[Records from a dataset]

>>

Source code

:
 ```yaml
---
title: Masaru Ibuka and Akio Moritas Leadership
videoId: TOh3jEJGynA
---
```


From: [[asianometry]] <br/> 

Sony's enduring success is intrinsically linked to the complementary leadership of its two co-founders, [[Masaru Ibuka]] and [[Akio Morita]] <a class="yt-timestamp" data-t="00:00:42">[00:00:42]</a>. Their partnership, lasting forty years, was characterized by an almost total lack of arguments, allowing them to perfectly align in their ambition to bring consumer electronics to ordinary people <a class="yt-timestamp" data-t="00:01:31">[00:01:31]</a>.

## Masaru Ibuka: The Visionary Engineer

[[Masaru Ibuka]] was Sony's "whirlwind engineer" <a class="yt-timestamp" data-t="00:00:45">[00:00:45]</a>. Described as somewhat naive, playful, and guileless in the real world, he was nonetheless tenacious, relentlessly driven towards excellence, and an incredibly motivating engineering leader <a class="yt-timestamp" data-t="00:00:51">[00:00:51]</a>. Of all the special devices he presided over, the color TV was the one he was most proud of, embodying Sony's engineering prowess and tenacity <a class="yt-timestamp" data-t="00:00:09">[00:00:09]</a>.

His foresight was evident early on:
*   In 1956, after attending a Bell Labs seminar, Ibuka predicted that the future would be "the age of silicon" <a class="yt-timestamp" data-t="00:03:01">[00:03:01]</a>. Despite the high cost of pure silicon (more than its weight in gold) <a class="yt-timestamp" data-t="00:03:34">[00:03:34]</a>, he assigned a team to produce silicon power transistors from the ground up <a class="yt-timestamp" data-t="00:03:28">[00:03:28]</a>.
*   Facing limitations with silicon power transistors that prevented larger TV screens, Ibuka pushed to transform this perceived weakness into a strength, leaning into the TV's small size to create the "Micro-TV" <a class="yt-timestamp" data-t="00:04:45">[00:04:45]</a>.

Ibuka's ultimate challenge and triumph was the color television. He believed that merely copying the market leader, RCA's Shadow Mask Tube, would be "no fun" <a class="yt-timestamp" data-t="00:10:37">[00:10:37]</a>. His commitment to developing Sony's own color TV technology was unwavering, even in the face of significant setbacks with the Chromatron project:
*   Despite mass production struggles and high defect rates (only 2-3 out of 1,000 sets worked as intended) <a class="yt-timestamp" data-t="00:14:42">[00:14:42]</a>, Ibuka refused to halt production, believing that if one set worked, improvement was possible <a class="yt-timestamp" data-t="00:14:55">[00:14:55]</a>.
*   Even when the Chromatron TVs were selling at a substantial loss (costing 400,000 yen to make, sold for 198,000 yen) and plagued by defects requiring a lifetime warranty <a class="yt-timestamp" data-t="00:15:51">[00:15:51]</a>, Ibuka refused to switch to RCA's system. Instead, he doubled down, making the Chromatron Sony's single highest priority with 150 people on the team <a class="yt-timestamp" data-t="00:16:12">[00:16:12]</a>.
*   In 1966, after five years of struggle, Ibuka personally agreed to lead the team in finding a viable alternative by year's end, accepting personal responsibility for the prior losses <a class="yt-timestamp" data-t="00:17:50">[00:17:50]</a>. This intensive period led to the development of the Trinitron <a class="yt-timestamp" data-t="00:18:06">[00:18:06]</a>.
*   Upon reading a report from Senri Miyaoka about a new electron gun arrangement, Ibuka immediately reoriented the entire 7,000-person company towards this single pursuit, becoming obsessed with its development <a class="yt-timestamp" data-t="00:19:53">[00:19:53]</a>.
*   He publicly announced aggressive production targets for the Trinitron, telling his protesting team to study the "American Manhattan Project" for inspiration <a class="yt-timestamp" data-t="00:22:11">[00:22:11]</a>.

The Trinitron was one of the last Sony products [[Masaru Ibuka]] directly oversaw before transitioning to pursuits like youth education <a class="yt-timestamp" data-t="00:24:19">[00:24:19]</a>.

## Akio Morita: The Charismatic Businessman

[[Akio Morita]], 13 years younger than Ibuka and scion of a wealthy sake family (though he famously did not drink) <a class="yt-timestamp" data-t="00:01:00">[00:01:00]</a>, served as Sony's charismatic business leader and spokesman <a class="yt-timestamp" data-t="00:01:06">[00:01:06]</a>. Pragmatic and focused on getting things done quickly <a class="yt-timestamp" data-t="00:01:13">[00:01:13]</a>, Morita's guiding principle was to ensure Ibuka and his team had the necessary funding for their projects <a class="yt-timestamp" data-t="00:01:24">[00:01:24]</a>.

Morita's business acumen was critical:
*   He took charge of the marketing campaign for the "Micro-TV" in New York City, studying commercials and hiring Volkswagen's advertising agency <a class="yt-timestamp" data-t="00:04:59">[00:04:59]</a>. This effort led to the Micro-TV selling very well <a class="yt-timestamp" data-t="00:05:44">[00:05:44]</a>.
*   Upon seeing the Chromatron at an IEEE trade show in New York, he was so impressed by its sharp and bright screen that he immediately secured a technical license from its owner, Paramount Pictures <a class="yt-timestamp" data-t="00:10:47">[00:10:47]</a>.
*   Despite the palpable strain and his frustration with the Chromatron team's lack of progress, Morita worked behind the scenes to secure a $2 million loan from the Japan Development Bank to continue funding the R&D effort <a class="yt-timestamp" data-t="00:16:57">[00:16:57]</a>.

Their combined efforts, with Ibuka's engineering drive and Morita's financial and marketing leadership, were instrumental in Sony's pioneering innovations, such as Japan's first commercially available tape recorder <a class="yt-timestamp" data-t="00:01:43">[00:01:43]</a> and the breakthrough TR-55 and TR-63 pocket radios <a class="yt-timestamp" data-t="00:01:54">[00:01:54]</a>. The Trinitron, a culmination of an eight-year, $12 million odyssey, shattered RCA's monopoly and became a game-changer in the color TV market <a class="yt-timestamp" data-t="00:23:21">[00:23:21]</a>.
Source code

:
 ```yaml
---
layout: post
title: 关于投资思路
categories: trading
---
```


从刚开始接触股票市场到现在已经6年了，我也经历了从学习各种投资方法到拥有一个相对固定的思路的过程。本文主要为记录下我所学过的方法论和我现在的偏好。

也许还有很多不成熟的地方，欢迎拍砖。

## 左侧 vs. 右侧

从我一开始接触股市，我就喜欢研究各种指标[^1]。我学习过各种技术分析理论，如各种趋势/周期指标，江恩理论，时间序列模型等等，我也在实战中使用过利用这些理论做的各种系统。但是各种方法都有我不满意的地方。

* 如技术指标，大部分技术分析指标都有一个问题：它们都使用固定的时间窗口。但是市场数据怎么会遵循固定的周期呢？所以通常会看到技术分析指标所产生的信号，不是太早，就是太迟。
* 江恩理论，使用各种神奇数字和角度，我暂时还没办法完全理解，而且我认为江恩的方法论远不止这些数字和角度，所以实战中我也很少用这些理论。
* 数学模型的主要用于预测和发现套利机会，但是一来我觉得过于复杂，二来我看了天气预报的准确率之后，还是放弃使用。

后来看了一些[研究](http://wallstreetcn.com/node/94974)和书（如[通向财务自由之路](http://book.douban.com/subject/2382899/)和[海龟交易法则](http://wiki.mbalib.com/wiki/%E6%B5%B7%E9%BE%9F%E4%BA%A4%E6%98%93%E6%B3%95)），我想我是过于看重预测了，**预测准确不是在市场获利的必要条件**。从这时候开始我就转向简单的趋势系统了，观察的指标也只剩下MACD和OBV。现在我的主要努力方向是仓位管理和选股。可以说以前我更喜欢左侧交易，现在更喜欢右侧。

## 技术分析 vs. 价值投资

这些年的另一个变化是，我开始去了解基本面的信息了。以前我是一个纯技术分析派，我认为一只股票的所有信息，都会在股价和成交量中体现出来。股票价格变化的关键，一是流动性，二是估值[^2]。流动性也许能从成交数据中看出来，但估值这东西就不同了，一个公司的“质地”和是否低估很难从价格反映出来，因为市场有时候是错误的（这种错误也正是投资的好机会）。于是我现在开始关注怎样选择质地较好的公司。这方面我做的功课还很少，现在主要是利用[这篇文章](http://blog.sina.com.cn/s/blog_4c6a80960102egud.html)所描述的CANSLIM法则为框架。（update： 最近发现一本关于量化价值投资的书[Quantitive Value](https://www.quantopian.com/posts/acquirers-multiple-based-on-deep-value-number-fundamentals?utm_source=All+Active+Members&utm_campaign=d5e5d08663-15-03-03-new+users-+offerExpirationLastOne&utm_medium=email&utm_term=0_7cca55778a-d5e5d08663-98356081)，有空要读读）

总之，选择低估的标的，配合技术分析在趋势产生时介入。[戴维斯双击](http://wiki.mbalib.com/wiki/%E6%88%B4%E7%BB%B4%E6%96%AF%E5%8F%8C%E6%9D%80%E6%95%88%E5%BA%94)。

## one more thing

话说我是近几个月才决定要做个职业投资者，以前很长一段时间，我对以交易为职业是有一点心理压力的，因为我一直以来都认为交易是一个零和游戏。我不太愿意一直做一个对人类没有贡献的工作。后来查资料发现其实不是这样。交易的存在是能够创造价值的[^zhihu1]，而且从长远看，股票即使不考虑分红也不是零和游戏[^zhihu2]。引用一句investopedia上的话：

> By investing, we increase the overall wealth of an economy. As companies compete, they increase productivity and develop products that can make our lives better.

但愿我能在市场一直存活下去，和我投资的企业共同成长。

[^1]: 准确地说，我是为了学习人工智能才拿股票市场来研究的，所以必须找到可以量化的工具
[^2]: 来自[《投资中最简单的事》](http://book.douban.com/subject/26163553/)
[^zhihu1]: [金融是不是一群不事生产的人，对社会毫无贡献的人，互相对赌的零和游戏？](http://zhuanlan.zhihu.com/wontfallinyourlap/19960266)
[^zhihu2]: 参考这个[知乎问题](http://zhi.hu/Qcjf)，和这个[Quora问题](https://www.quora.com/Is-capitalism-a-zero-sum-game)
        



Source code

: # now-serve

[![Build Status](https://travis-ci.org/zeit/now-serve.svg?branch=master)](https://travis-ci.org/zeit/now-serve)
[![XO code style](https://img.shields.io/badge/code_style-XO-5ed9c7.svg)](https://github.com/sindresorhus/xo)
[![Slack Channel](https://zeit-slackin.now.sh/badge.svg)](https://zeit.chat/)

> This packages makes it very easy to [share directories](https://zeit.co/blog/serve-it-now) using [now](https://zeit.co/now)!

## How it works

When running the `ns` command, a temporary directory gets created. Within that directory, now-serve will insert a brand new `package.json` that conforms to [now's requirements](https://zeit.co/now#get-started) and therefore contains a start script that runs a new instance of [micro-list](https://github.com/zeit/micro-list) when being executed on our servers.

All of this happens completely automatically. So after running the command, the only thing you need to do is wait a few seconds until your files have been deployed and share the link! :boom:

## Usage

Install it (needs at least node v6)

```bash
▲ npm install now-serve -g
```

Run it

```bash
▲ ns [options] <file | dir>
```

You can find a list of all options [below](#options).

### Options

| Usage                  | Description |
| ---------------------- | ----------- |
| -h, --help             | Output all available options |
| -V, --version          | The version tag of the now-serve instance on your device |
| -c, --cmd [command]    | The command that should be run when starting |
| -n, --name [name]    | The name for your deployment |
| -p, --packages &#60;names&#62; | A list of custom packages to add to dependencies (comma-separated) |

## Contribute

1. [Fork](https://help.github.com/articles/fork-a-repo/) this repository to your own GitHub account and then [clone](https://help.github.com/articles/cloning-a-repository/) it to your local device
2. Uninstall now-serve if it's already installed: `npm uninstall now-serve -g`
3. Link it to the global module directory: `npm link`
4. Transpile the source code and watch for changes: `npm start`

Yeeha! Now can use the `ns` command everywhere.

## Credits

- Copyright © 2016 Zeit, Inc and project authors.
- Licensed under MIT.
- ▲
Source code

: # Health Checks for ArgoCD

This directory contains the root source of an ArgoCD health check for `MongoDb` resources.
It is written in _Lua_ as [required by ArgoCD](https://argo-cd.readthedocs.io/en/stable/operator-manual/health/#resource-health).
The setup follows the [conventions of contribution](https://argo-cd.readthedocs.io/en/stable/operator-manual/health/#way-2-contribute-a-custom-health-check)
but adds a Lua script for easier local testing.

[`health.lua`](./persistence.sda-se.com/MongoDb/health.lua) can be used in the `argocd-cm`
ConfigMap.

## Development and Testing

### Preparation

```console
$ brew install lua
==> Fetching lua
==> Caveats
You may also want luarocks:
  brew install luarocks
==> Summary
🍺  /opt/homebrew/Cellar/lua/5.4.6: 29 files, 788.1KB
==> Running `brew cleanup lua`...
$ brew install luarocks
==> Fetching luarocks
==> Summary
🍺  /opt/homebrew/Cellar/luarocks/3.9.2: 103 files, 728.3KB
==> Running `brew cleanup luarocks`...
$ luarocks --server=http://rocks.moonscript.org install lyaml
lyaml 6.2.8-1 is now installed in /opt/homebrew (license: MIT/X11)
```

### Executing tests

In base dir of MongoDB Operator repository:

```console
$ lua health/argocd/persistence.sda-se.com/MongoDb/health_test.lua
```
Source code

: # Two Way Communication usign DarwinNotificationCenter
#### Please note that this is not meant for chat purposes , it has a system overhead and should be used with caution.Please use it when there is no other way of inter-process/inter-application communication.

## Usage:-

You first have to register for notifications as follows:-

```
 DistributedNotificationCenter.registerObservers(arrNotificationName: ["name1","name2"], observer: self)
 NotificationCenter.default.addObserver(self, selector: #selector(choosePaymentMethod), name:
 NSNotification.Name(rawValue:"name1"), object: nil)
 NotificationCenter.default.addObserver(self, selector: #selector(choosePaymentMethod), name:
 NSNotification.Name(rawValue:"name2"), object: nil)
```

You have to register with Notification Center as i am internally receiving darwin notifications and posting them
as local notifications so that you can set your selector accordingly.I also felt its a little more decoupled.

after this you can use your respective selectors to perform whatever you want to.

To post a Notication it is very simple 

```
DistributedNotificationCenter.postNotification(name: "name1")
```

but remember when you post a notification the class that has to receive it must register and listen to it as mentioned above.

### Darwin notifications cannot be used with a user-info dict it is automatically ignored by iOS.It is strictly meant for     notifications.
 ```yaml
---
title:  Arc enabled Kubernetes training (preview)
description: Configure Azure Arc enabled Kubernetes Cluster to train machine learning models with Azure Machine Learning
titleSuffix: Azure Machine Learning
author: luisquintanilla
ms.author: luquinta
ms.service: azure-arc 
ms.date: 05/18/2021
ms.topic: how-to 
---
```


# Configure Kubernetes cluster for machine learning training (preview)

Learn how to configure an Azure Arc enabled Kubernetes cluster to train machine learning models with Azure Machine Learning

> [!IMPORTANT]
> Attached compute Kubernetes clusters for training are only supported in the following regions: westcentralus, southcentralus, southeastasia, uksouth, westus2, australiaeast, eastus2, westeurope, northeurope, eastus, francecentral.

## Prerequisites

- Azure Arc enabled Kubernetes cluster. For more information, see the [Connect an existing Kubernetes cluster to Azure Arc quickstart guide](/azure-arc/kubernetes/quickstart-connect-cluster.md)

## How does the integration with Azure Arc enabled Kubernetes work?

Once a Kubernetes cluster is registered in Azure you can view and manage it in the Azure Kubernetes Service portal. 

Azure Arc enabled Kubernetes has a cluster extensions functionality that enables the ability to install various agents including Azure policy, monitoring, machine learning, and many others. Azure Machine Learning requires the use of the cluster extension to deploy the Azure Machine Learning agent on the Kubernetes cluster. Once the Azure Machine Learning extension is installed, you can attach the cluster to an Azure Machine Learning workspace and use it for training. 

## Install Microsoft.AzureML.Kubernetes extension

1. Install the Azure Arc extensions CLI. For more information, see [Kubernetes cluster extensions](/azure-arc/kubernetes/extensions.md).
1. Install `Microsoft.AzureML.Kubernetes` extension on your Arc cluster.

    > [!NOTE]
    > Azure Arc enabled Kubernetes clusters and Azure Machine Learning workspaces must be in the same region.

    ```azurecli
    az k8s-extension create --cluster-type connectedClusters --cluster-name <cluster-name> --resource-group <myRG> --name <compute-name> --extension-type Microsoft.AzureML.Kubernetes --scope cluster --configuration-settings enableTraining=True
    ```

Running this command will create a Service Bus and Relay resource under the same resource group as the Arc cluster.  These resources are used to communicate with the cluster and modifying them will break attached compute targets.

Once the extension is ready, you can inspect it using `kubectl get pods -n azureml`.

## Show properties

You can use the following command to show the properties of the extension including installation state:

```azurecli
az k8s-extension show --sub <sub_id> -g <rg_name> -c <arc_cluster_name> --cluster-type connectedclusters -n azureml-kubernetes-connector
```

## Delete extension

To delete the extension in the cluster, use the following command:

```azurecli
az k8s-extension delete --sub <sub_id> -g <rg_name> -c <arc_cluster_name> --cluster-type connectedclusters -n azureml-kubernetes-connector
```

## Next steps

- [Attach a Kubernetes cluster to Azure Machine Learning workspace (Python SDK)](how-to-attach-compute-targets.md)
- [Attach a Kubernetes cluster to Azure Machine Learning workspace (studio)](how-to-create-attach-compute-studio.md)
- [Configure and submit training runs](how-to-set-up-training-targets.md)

<<

Each of the lines from the one holding "## Show properties" through the final line of the entries is to be set down exactly, and no others.

## Show properties

You can use the following command to show the properties of the extension including installation state:

```azurecli
az k8s-extension show --sub <sub_id> -g <rg_name> -c <arc_cluster_name> --cluster-type connectedclusters -n azureml-kubernetes-connector
```

## Delete extension

To delete the extension in the cluster, use the following command:

```azurecli
az k8s-extension delete --sub <sub_id> -g <rg_name> -c <arc_cluster_name> --cluster-type connectedclusters -n azureml-kubernetes-connector
```

## Next steps

- [Attach a Kubernetes cluster to Azure Machine Learning workspace (Python SDK)](how-to-attach-compute-targets.md)
- [Attach a Kubernetes cluster to Azure Machine Learning workspace (studio)](how-to-create-attach-compute-studio.md)
- [Configure and submit training runs](how-to-set-up-training-targets.md)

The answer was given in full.